When everything was finally wrapped up a few weeks ago, all tidy and legal, the judge would not let me be Kelly Griffin. I would be allowed to legally return to my "maiden" name...I REALLY hate that term...but to take on Griffin would require another petition, another proceedure, lots more phone calls, and a whole bunch of money that I don't have.

I have now spent three weeks as Kelly M. Hines. I have sat with it, rolled it around, written it in my journal, and signed my checks that way. And after a lot of careful consideration...I have decided to keep it. It doesn't feel like a step backwards, as I feared it would. It feels new and fresh, and above all, it feels like mine. Not my father's. Not my mother's. Not an unfinished phrase. It feels like me.

I only had one teaching year as Ms. Hines, my first year at Manomet, and it was glorious. My name changed halfway into my second year teaching. To go back to Ms. Hines now, as my new career is still only in its fledgling stages, feels right. I felt so invigorated in that year, with that inspiring class, one member of whom grew up to become one of my best friends. I feel so much at the beginning of something right now, just as I did then, and I can still see that plucky, enthusiastic, determined girl in the face of the woman I am now. Under the laugh lines, scars and all. Kelly M. Hines is still in there, and she is me.

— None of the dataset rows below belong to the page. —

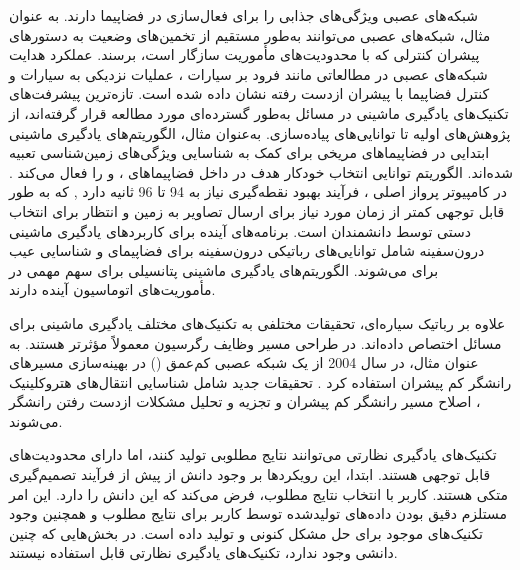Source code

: \documentclass[a4paper]{article}
\begin{document}
{شبکه‌های عصبی ویژگی‌های جذابی را برای فعال‌سازی  در فضاپیما دارند. به عنوان مثال، شبکه‌های عصبی می‌توانند به‌طور مستقیم از تخمین‌های وضعیت به دستورهای پیشران کنترلی که با محدودیت‌های مأموریت سازگار است، برسند. عملکرد هدایت شبکه‌های عصبی در مطالعاتی مانند فرود بر سیارات \cite{gaudet2020six}، عملیات نزدیکی به سیارات \cite{gaudet2020terminal} و کنترل فضاپیما با پیشران ازدست رفته \cite{rubinsztejn2020neural} نشان داده شده است.
تازه‌ترین پیشرفت‌های تکنیک‌های یادگیری ماشینی در مسائل  به‌طور گسترده‌ای مورد مطالعه قرار گرفته‌اند، از پژوهش‌های اولیه تا توانایی‌های پیاده‌سازی.
به‌عنوان مثال، الگوریتم‌های یادگیری ماشینی ابتدایی در فضاپیماهای مریخی برای کمک به شناسایی ویژگی‌های زمین‌شناسی تعبیه شده‌اند. الگوریتم  توانایی انتخاب خودکار هدف  در داخل فضاپیماهای ،  و  را فعال می‌کند
\cite{estlin2012aegis}.
  در کامپیوتر پرواز اصلی ، فرآیند بهبود نقطه‌گیری نیاز به 94 تا 96 ثانیه دارد 
  \cite{francis2017aegis},
   که به طور قابل توجهی کمتر از زمان مورد نیاز برای ارسال تصاویر به زمین و انتظار برای انتخاب دستی توسط دانشمندان است.
   برنامه‌های آینده برای کاربردهای یادگیری ماشینی درون‌سفینه شامل توانایی‌های رباتیکی درون‌سفینه برای فضاپیمای 
\cite{higa2019vision, rothrock2016spoc}
     و شناسایی عیب برای 
\cite{wagstaff2019enabling} می‌شوند. الگوریتم‌های یادگیری ماشینی پتانسیلی برای سهم مهمی در مأموریت‌های اتوماسیون آینده دارند.


علاوه بر رباتیک سیاره‌ای، تحقیقات مختلفی به تکنیک‌های مختلف یادگیری ماشینی برای مسائل  اختصاص داده‌اند. در طراحی مسیر وظایف رگرسیون معمولاً مؤثرتر هستند. به عنوان مثال،  در سال 2004 از یک شبکه عصبی کم‌عمق () در بهینه‌سازی مسیرهای رانشگر کم پیشران استفاده کرد 
\cite{dachwald2004evolutionary}.
 تحقیقات جدید شامل شناسایی انتقال‌های هتروکلینیک \cite{desmet2019identifying}، اصلاح مسیر رانشگر کم پیشران\cite{parrish2018lowthrust} و تجزیه و تحلیل مشکلات ازدست رفتن رانشگر\cite{rubinsztejn2020neural} می‌شوند.
 
تکنیک‌های یادگیری نظارتی می‌توانند نتایج مطلوبی تولید کنند، اما دارای محدودیت‌های قابل توجهی هستند. ابتدا، این رویکردها بر وجود دانش از پیش از فرآیند تصمیم‌گیری متکی هستند. کاربر با انتخاب نتایج مطلوب، فرض می‌کند که این دانش را دارد. این امر مستلزم دقیق بودن داده‌های تولید‌شده توسط کاربر برای نتایج مطلوب و همچنین وجود تکنیک‌های موجود برای حل مشکل کنونی و تولید داده است. در بخش‌هایی که چنین دانشی وجود ندارد، تکنیک‌های یادگیری نظارتی قابل استفاده نیستند.

}
\end{document}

I know that people will think I am flaky, especially at school. I expect a lot of "What the mother-eff is she doing now?" Three names in three years? But I can live with that. As a teacher, I know I am more than just what I say to my students. I am what I do. I am how I live. So, I am living as a person decides. Who changes her mind if she feels like it. Who is not afraid to change direction, declare a new truth when she learns it, experiment, grow, and make bold declarations. Everyone can do that, every day. We all get to decide. An important friend lately reminded me of that, and I think it all the time. It's been my mantra. I decide. And when I have new information, or new feelings, or new perceptions...guess what? I get to decide again. Still. All the time.

I choose Kelly M. Hines. Nice to meet you.